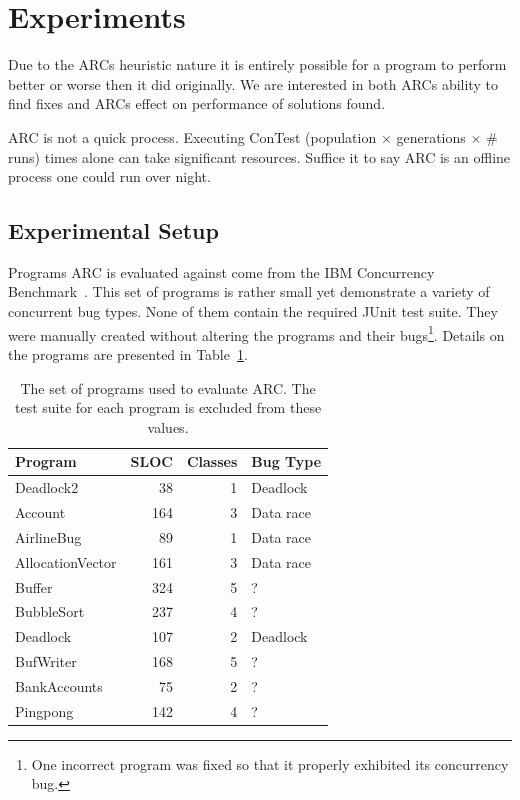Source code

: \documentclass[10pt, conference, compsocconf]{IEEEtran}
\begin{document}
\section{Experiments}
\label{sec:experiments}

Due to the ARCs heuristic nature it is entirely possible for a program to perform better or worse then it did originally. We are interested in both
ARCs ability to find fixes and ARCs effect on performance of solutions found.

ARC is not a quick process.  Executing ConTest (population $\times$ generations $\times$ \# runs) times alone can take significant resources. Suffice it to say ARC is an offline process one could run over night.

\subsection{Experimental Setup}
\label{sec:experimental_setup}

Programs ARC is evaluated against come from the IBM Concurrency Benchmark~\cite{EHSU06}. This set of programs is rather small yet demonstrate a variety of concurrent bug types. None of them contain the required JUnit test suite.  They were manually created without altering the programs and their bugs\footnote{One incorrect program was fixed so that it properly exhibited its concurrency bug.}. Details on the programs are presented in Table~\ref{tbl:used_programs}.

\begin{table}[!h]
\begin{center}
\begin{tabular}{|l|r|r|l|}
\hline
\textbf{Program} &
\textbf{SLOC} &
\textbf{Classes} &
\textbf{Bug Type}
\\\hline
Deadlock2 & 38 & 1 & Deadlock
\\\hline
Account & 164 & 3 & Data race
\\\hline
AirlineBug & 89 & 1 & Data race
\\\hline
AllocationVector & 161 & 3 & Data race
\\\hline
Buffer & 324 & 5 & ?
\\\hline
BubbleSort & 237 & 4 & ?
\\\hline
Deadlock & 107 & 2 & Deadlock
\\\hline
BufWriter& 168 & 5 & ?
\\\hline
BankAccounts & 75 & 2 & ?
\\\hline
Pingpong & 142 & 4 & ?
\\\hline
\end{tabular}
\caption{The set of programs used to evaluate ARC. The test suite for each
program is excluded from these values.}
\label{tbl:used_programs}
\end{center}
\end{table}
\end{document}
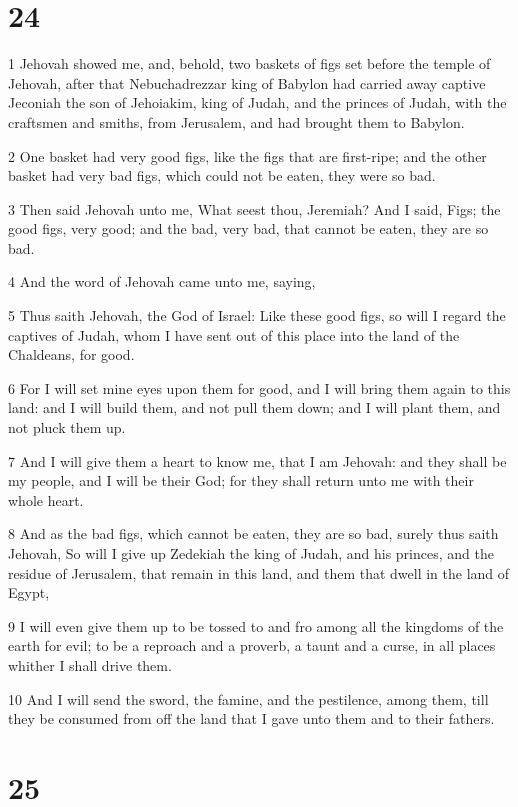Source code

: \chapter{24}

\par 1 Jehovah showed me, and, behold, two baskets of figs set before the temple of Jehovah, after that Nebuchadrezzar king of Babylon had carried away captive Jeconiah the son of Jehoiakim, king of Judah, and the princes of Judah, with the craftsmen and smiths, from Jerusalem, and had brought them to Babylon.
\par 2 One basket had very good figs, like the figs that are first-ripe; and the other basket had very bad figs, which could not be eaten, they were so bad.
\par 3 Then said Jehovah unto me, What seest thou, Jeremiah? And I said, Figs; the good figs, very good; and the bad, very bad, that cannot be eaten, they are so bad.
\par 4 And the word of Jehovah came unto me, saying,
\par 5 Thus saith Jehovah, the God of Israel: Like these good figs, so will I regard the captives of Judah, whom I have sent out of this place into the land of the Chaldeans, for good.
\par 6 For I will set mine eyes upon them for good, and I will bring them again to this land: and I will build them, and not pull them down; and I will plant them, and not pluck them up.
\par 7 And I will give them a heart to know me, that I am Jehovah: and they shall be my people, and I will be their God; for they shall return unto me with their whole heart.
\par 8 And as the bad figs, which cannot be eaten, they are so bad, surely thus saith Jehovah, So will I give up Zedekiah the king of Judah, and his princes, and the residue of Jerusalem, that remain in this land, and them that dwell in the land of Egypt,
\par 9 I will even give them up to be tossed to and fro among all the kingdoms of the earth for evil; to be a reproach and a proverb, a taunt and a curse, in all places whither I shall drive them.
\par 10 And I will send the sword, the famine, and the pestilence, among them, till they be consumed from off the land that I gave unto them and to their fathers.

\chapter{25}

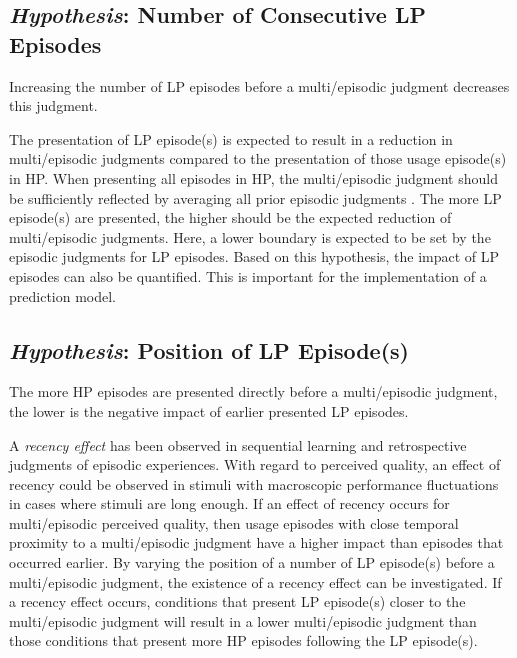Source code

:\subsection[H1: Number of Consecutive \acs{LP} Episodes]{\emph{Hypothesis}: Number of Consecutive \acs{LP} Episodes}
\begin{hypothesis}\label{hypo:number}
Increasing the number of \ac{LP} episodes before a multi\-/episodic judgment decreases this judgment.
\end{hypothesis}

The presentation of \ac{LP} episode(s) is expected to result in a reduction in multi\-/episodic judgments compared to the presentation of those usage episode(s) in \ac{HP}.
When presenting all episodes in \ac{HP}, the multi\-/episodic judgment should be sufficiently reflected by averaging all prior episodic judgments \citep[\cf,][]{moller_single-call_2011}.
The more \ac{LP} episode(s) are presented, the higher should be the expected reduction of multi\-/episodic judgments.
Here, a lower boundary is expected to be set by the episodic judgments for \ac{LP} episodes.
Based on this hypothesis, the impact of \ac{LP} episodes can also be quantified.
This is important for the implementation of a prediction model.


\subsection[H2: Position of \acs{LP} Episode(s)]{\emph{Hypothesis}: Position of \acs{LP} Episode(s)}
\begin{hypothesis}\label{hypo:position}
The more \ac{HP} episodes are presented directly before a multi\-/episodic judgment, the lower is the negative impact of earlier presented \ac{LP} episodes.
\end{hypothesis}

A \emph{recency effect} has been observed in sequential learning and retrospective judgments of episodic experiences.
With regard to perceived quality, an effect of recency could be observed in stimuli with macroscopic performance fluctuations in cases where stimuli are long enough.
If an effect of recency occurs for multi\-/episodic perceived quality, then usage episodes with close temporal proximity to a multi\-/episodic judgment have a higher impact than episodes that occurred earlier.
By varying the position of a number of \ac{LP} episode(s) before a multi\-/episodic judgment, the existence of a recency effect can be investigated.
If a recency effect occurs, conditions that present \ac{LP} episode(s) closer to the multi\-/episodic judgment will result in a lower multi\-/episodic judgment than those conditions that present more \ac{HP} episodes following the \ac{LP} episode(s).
········
### YOUR TASK
In the lines above, find each one with "Jerusalem" and list it.

### SOLUTION TO THIS TASK
\par 1 Jehovah showed me, and, behold, two baskets of figs set before the temple of Jehovah, after that Nebuchadrezzar king of Babylon had carried away captive Jeconiah the son of Jehoiakim, king of Judah, and the princes of Judah, with the craftsmen and smiths, from Jerusalem, and had brought them to Babylon.
\par 8 And as the bad figs, which cannot be eaten, they are so bad, surely thus saith Jehovah, So will I give up Zedekiah the king of Judah, and his princes, and the residue of Jerusalem, that remain in this land, and them that dwell in the land of Egypt,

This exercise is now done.